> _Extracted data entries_
*** Block opens ***

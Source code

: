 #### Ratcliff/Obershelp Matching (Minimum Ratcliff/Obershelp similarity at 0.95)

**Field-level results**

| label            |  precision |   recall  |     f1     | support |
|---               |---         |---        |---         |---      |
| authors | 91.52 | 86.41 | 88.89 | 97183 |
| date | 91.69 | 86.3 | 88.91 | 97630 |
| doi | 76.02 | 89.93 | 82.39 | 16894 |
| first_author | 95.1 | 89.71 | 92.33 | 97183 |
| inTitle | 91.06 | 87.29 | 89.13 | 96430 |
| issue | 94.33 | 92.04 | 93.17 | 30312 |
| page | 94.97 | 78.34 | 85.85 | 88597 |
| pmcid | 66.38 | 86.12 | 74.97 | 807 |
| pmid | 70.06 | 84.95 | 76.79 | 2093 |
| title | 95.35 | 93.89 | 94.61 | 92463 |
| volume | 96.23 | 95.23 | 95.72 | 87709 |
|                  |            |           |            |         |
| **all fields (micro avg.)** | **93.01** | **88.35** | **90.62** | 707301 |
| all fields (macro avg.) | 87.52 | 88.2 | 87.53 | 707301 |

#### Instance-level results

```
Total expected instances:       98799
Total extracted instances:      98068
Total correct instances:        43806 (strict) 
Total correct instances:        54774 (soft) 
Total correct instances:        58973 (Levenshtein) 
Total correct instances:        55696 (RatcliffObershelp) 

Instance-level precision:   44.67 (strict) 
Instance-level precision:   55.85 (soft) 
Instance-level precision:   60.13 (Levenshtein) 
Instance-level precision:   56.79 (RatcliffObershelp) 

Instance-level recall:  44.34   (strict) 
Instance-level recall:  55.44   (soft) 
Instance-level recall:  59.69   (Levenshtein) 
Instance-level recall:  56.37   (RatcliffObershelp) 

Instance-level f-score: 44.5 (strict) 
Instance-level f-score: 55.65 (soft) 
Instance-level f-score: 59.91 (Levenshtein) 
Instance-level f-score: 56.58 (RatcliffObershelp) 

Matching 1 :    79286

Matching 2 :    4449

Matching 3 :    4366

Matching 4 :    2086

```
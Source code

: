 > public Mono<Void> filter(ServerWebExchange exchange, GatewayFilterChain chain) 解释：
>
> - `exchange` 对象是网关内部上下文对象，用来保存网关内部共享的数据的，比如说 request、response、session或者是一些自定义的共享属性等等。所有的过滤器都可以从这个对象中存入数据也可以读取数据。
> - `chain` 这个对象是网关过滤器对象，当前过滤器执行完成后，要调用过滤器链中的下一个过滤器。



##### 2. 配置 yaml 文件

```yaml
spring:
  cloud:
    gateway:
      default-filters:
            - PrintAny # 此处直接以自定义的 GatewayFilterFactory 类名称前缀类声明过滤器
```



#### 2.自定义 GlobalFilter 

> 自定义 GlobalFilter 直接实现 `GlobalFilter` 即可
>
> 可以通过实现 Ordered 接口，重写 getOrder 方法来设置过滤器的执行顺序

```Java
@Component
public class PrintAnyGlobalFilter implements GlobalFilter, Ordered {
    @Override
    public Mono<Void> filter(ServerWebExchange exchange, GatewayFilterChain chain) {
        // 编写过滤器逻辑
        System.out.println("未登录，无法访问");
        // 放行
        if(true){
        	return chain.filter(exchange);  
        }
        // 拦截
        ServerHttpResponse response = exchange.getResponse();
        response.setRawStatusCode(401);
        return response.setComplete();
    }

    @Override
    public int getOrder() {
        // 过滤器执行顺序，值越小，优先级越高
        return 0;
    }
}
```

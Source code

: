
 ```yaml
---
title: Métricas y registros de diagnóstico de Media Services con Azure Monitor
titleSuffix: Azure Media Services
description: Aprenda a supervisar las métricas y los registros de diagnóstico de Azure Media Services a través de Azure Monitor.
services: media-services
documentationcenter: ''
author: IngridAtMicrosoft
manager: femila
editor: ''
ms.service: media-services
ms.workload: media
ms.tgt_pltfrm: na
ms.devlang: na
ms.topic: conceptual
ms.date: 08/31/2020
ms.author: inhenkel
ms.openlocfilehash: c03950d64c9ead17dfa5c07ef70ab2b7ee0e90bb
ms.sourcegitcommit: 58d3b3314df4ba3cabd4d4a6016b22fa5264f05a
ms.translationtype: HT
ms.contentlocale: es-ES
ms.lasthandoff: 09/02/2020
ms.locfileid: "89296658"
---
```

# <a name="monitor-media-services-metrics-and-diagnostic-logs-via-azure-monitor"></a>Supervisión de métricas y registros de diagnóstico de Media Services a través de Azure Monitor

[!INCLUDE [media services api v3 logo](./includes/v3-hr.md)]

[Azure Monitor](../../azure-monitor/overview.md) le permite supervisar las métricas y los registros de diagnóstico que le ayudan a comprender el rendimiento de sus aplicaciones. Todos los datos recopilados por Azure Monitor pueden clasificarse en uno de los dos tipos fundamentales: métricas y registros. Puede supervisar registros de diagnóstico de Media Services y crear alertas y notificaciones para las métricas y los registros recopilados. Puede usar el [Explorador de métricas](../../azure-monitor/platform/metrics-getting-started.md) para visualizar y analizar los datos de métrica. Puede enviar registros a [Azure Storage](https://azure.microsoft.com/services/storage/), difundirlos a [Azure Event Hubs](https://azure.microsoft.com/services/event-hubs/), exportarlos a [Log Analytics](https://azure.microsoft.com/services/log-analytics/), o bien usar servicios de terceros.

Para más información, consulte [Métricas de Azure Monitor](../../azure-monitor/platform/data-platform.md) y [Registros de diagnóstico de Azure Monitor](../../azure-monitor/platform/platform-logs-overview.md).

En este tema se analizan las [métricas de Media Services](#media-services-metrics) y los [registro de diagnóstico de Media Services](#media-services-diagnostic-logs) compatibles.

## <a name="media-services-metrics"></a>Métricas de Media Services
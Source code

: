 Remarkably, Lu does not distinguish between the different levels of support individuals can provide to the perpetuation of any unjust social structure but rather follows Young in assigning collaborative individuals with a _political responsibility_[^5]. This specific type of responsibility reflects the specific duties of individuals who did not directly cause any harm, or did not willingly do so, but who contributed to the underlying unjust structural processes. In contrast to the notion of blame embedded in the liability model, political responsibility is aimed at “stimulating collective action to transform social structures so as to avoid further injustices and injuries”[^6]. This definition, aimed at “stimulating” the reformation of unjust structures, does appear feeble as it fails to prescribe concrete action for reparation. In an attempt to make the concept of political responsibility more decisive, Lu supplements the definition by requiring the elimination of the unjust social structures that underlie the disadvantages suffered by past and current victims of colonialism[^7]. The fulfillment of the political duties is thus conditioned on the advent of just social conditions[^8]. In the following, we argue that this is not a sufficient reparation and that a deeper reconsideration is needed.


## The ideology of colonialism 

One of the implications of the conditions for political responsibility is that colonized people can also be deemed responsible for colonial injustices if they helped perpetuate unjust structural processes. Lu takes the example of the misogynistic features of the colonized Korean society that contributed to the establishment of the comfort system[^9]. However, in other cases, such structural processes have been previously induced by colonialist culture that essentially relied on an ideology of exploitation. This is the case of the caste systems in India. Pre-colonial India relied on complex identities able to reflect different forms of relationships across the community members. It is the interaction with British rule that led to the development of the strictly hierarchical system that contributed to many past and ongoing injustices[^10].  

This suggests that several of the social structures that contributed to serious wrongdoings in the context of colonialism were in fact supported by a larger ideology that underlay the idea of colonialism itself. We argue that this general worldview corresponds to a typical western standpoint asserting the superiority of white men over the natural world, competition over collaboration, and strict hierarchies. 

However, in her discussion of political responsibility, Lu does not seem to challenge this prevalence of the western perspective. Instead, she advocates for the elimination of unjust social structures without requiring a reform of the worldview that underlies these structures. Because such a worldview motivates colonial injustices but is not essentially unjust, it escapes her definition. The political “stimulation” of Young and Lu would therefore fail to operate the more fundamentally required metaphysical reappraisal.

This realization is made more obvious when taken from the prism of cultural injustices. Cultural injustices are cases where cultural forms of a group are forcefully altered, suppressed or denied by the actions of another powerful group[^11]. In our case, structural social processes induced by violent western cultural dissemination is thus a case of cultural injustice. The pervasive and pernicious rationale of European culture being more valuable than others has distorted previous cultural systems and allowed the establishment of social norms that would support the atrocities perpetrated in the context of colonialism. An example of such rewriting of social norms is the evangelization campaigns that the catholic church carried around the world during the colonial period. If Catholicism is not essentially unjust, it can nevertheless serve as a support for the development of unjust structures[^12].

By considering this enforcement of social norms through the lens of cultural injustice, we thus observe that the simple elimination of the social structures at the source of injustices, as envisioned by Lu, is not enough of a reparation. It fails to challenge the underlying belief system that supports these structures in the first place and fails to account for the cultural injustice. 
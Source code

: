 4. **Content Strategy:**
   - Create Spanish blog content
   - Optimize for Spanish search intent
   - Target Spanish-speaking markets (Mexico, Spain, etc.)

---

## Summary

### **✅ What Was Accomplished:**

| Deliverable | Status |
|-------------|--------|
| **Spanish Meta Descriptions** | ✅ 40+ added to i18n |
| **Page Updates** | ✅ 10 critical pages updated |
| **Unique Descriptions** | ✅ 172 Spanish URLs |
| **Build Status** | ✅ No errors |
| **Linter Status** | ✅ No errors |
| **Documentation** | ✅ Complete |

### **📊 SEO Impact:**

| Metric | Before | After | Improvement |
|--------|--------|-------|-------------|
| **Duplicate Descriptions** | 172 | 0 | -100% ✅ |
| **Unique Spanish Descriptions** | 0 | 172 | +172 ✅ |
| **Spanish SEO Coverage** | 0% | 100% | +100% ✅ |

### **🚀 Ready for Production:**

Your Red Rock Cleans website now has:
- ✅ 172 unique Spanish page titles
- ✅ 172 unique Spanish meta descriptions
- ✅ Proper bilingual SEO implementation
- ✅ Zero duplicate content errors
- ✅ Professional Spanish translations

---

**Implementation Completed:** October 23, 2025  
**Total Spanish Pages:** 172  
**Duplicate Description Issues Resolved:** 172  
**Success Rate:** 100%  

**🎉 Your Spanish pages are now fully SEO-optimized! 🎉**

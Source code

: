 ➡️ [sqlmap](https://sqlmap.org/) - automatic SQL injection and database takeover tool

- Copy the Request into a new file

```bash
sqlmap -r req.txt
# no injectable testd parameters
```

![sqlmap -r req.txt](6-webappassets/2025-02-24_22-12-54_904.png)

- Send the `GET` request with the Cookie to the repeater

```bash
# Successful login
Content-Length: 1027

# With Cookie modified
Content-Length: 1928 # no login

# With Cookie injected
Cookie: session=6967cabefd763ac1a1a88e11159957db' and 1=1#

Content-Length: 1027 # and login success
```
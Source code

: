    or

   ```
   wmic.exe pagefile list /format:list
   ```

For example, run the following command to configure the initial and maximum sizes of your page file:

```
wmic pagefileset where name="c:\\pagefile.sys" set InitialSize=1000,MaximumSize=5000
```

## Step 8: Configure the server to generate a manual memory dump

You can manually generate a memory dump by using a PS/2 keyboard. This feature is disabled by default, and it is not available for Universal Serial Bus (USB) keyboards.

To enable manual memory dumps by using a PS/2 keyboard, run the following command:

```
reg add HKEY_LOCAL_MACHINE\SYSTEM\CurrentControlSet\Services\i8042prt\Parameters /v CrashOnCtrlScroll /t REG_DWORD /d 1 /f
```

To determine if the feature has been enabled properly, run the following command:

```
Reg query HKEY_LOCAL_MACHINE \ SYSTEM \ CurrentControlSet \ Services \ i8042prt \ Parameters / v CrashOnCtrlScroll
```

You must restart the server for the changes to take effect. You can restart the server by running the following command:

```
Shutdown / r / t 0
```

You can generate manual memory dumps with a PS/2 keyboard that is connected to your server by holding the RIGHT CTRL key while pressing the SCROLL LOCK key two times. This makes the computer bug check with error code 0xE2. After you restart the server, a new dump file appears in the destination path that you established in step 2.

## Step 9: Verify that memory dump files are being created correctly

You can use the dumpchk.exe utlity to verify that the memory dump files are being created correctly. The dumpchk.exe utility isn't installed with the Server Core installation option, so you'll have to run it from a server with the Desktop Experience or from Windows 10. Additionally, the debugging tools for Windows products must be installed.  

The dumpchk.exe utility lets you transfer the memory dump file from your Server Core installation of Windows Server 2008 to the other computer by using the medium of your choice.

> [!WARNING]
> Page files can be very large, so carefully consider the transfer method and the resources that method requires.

*** Block closes ***

> _What to produce_
Search the records for the word "Total". Copy each line where it appears.

> _Solution_
Total expected instances:       98799
Total extracted instances:      98068
Total correct instances:        43806 (strict) 
Total correct instances:        54774 (soft) 
Total correct instances:        58973 (Levenshtein) 
Total correct instances:        55696 (RatcliffObershelp) 
**Total Spanish Pages:** 172  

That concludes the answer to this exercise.